**DATASET CONTENT**.
+-------+

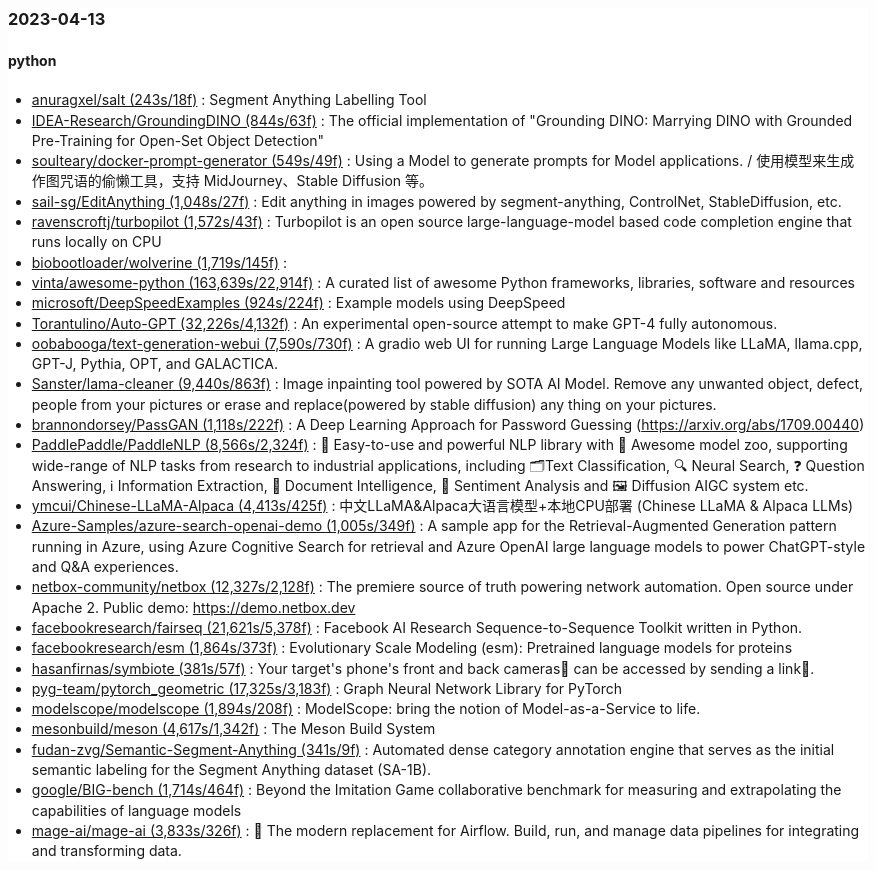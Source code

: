### 2023-04-13

#### python
* [anuragxel/salt (243s/18f)](https://github.com/anuragxel/salt) : Segment Anything Labelling Tool
* [IDEA-Research/GroundingDINO (844s/63f)](https://github.com/IDEA-Research/GroundingDINO) : The official implementation of "Grounding DINO: Marrying DINO with Grounded Pre-Training for Open-Set Object Detection"
* [soulteary/docker-prompt-generator (549s/49f)](https://github.com/soulteary/docker-prompt-generator) : Using a Model to generate prompts for Model applications. / 使用模型来生成作图咒语的偷懒工具，支持 MidJourney、Stable Diffusion 等。
* [sail-sg/EditAnything (1,048s/27f)](https://github.com/sail-sg/EditAnything) : Edit anything in images powered by segment-anything, ControlNet, StableDiffusion, etc.
* [ravenscroftj/turbopilot (1,572s/43f)](https://github.com/ravenscroftj/turbopilot) : Turbopilot is an open source large-language-model based code completion engine that runs locally on CPU
* [biobootloader/wolverine (1,719s/145f)](https://github.com/biobootloader/wolverine) : 
* [vinta/awesome-python (163,639s/22,914f)](https://github.com/vinta/awesome-python) : A curated list of awesome Python frameworks, libraries, software and resources
* [microsoft/DeepSpeedExamples (924s/224f)](https://github.com/microsoft/DeepSpeedExamples) : Example models using DeepSpeed
* [Torantulino/Auto-GPT (32,226s/4,132f)](https://github.com/Torantulino/Auto-GPT) : An experimental open-source attempt to make GPT-4 fully autonomous.
* [oobabooga/text-generation-webui (7,590s/730f)](https://github.com/oobabooga/text-generation-webui) : A gradio web UI for running Large Language Models like LLaMA, llama.cpp, GPT-J, Pythia, OPT, and GALACTICA.
* [Sanster/lama-cleaner (9,440s/863f)](https://github.com/Sanster/lama-cleaner) : Image inpainting tool powered by SOTA AI Model. Remove any unwanted object, defect, people from your pictures or erase and replace(powered by stable diffusion) any thing on your pictures.
* [brannondorsey/PassGAN (1,118s/222f)](https://github.com/brannondorsey/PassGAN) : A Deep Learning Approach for Password Guessing (https://arxiv.org/abs/1709.00440)
* [PaddlePaddle/PaddleNLP (8,566s/2,324f)](https://github.com/PaddlePaddle/PaddleNLP) : 👑 Easy-to-use and powerful NLP library with 🤗 Awesome model zoo, supporting wide-range of NLP tasks from research to industrial applications, including 🗂Text Classification, 🔍 Neural Search, ❓ Question Answering, ℹ️ Information Extraction, 📄 Document Intelligence, 💌 Sentiment Analysis and 🖼 Diffusion AIGC system etc.
* [ymcui/Chinese-LLaMA-Alpaca (4,413s/425f)](https://github.com/ymcui/Chinese-LLaMA-Alpaca) : 中文LLaMA&Alpaca大语言模型+本地CPU部署 (Chinese LLaMA & Alpaca LLMs)
* [Azure-Samples/azure-search-openai-demo (1,005s/349f)](https://github.com/Azure-Samples/azure-search-openai-demo) : A sample app for the Retrieval-Augmented Generation pattern running in Azure, using Azure Cognitive Search for retrieval and Azure OpenAI large language models to power ChatGPT-style and Q&A experiences.
* [netbox-community/netbox (12,327s/2,128f)](https://github.com/netbox-community/netbox) : The premiere source of truth powering network automation. Open source under Apache 2. Public demo: https://demo.netbox.dev
* [facebookresearch/fairseq (21,621s/5,378f)](https://github.com/facebookresearch/fairseq) : Facebook AI Research Sequence-to-Sequence Toolkit written in Python.
* [facebookresearch/esm (1,864s/373f)](https://github.com/facebookresearch/esm) : Evolutionary Scale Modeling (esm): Pretrained language models for proteins
* [hasanfirnas/symbiote (381s/57f)](https://github.com/hasanfirnas/symbiote) : Your target's phone's front and back cameras📸 can be accessed by sending a link🔗.
* [pyg-team/pytorch_geometric (17,325s/3,183f)](https://github.com/pyg-team/pytorch_geometric) : Graph Neural Network Library for PyTorch
* [modelscope/modelscope (1,894s/208f)](https://github.com/modelscope/modelscope) : ModelScope: bring the notion of Model-as-a-Service to life.
* [mesonbuild/meson (4,617s/1,342f)](https://github.com/mesonbuild/meson) : The Meson Build System
* [fudan-zvg/Semantic-Segment-Anything (341s/9f)](https://github.com/fudan-zvg/Semantic-Segment-Anything) : Automated dense category annotation engine that serves as the initial semantic labeling for the Segment Anything dataset (SA-1B).
* [google/BIG-bench (1,714s/464f)](https://github.com/google/BIG-bench) : Beyond the Imitation Game collaborative benchmark for measuring and extrapolating the capabilities of language models
* [mage-ai/mage-ai (3,833s/326f)](https://github.com/mage-ai/mage-ai) : 🧙 The modern replacement for Airflow. Build, run, and manage data pipelines for integrating and transforming data.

+-------+

**WHAT YOU ARE ASKED TO DO**. All lines above from the one holding "on your pictures." to the one holding "written in Python.", inclusive, are to be copied exactly; no other line is wanted.

**REPLY TO THE TASK**.
* [Sanster/lama-cleaner (9,440s/863f)](https://github.com/Sanster/lama-cleaner) : Image inpainting tool powered by SOTA AI Model. Remove any unwanted object, defect, people from your pictures or erase and replace(powered by stable diffusion) any thing on your pictures.
* [brannondorsey/PassGAN (1,118s/222f)](https://github.com/brannondorsey/PassGAN) : A Deep Learning Approach for Password Guessing (https://arxiv.org/abs/1709.00440)
* [PaddlePaddle/PaddleNLP (8,566s/2,324f)](https://github.com/PaddlePaddle/PaddleNLP) : 👑 Easy-to-use and powerful NLP library with 🤗 Awesome model zoo, supporting wide-range of NLP tasks from research to industrial applications, including 🗂Text Classification, 🔍 Neural Search, ❓ Question Answering, ℹ️ Information Extraction, 📄 Document Intelligence, 💌 Sentiment Analysis and 🖼 Diffusion AIGC system etc.
* [ymcui/Chinese-LLaMA-Alpaca (4,413s/425f)](https://github.com/ymcui/Chinese-LLaMA-Alpaca) : 中文LLaMA&Alpaca大语言模型+本地CPU部署 (Chinese LLaMA & Alpaca LLMs)
* [Azure-Samples/azure-search-openai-demo (1,005s/349f)](https://github.com/Azure-Samples/azure-search-openai-demo) : A sample app for the Retrieval-Augmented Generation pattern running in Azure, using Azure Cognitive Search for retrieval and Azure OpenAI large language models to power ChatGPT-style and Q&A experiences.
* [netbox-community/netbox (12,327s/2,128f)](https://github.com/netbox-community/netbox) : The premiere source of truth powering network automation. Open source under Apache 2. Public demo: https://demo.netbox.dev
* [facebookresearch/fairseq (21,621s/5,378f)](https://github.com/facebookresearch/fairseq) : Facebook AI Research Sequence-to-Sequence Toolkit written in Python.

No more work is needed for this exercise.